START DATA FOR ANALYSIS

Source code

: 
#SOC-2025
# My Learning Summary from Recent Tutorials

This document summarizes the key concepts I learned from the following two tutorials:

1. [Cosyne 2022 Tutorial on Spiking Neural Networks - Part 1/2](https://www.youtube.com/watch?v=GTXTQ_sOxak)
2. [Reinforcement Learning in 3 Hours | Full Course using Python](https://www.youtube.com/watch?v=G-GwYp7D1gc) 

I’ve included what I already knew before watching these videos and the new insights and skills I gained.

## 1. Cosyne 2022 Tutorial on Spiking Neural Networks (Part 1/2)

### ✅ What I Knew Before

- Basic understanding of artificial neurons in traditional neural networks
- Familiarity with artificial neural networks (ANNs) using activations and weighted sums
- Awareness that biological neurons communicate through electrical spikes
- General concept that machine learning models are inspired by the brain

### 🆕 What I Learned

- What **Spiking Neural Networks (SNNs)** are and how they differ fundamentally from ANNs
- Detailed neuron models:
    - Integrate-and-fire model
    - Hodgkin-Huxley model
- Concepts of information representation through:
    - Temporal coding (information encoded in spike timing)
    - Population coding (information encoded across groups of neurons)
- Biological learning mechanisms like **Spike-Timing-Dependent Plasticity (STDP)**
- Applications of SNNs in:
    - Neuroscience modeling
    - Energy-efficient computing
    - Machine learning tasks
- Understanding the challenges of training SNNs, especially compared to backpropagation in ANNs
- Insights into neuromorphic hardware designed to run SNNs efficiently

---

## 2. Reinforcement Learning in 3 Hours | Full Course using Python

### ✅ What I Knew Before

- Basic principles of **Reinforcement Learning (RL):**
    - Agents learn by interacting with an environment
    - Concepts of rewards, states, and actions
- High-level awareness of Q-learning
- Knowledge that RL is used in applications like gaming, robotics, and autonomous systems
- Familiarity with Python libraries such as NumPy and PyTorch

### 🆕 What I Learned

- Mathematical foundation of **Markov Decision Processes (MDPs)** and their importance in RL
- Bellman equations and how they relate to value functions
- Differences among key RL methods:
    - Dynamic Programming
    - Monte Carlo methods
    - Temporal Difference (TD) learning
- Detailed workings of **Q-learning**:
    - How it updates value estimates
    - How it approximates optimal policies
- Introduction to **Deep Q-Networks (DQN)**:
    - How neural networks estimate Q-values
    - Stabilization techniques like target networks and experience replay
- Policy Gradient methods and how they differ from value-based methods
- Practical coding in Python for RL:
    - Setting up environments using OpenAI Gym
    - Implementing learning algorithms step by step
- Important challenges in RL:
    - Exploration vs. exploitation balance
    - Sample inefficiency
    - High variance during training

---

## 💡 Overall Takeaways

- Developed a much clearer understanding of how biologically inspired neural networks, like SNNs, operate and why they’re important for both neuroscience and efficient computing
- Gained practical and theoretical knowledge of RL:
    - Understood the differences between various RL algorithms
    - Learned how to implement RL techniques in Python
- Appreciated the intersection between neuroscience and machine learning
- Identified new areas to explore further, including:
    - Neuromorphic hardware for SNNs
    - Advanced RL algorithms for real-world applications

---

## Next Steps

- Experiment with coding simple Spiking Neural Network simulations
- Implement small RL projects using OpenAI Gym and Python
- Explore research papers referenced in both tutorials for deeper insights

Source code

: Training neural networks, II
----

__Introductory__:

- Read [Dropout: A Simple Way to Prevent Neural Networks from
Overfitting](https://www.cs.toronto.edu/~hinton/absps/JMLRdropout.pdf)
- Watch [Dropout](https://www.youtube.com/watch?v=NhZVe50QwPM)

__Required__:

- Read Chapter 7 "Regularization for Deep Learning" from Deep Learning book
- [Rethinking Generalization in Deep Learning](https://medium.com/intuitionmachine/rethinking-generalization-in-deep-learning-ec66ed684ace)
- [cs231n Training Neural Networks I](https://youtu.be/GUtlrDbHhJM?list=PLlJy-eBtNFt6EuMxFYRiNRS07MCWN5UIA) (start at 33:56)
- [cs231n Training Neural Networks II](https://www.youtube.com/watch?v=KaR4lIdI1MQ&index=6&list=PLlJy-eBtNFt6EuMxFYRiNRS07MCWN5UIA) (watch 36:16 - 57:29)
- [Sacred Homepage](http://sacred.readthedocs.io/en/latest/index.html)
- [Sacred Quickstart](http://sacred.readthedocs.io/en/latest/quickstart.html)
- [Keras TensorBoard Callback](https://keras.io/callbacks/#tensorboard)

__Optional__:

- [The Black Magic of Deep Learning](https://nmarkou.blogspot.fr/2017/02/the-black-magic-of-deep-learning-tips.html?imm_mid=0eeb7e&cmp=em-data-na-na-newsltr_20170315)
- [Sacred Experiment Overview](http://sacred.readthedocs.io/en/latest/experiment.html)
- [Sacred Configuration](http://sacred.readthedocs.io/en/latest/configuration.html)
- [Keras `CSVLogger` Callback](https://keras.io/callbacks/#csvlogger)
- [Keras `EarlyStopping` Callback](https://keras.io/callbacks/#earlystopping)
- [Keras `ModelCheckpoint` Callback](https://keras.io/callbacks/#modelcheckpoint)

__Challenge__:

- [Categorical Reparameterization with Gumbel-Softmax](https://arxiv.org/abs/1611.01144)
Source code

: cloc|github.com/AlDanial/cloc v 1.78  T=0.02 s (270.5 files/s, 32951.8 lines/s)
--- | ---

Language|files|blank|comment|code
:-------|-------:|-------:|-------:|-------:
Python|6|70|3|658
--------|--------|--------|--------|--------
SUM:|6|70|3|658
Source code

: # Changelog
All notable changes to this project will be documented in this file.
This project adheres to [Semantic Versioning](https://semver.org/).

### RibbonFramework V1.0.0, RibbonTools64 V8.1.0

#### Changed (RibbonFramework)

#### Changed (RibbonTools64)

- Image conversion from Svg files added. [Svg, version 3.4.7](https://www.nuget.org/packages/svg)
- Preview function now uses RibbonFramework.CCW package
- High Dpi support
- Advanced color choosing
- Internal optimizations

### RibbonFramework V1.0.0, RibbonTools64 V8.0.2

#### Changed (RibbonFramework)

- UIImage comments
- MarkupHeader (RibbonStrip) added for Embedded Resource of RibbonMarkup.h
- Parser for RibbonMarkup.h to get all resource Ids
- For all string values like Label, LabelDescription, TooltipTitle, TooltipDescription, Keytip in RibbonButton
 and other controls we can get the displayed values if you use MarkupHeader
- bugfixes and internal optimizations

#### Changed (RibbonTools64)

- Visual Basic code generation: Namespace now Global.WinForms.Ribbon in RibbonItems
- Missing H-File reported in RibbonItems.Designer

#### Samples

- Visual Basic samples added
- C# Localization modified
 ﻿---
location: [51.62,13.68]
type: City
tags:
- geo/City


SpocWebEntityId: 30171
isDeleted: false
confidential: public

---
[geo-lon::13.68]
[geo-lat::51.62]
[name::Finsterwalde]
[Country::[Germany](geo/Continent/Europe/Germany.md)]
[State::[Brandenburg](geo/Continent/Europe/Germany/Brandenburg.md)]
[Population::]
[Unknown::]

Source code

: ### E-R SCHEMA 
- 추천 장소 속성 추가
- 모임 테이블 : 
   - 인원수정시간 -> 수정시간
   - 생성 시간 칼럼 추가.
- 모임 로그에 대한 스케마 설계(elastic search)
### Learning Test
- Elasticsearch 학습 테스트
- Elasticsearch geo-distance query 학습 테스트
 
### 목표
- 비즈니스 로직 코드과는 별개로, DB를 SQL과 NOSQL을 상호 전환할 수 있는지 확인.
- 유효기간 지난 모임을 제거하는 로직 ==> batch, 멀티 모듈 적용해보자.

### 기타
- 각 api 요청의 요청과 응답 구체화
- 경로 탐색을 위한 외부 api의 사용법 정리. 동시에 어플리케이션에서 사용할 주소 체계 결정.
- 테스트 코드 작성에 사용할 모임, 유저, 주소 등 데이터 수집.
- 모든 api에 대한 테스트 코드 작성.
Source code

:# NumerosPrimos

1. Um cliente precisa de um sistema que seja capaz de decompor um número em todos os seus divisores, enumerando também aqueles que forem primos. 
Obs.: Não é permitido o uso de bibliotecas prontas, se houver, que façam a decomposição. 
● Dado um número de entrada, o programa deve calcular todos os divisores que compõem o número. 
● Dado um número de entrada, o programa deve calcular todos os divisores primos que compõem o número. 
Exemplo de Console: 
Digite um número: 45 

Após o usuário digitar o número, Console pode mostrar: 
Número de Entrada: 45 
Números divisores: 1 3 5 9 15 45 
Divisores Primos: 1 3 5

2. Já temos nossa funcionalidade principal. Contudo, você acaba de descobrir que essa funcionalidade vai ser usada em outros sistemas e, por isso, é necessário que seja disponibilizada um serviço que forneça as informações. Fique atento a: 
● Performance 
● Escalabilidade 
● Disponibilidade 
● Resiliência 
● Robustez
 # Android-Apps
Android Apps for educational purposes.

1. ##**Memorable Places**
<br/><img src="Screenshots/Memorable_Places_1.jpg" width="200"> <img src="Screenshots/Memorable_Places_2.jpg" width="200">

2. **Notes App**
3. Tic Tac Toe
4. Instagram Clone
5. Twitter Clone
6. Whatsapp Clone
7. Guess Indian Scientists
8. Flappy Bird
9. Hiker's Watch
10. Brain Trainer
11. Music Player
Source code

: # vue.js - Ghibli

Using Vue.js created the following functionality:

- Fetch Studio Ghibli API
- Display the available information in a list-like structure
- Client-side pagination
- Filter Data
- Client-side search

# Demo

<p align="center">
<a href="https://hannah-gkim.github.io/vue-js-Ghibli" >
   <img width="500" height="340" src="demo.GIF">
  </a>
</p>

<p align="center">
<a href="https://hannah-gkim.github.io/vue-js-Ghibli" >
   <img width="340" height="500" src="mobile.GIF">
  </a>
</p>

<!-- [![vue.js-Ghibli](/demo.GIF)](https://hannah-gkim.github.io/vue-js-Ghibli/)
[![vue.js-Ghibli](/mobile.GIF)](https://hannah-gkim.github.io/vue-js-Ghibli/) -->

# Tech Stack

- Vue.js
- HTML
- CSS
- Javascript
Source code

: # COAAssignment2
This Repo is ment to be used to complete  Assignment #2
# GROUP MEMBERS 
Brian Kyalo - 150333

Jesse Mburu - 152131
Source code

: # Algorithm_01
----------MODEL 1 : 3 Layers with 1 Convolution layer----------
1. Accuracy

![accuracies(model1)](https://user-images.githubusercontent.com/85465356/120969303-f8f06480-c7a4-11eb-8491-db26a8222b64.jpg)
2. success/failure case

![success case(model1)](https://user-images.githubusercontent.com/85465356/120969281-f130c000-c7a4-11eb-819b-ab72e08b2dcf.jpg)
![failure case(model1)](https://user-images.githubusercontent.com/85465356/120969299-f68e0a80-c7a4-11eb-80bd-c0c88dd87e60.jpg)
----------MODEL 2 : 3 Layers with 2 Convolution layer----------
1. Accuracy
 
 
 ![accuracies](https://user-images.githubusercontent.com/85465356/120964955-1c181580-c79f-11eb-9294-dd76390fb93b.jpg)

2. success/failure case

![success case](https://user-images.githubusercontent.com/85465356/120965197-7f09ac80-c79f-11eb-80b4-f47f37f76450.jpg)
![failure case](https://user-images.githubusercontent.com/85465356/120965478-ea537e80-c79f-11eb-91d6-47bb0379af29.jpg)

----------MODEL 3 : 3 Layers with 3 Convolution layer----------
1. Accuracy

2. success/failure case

END DATA FOR ANALYSIS

**TASK INSTRUCTIONS**:
Each line in the listing that contains "seja" should be returned.

**YOUR SOLUTION**:
1. Um cliente precisa de um sistema que seja capaz de decompor um número em todos os seus divisores, enumerando também aqueles que forem primos. 
2. Já temos nossa funcionalidade principal. Contudo, você acaba de descobrir que essa funcionalidade vai ser usada em outros sistemas e, por isso, é necessário que seja disponibilizada um serviço que forneça as informações. Fique atento a: 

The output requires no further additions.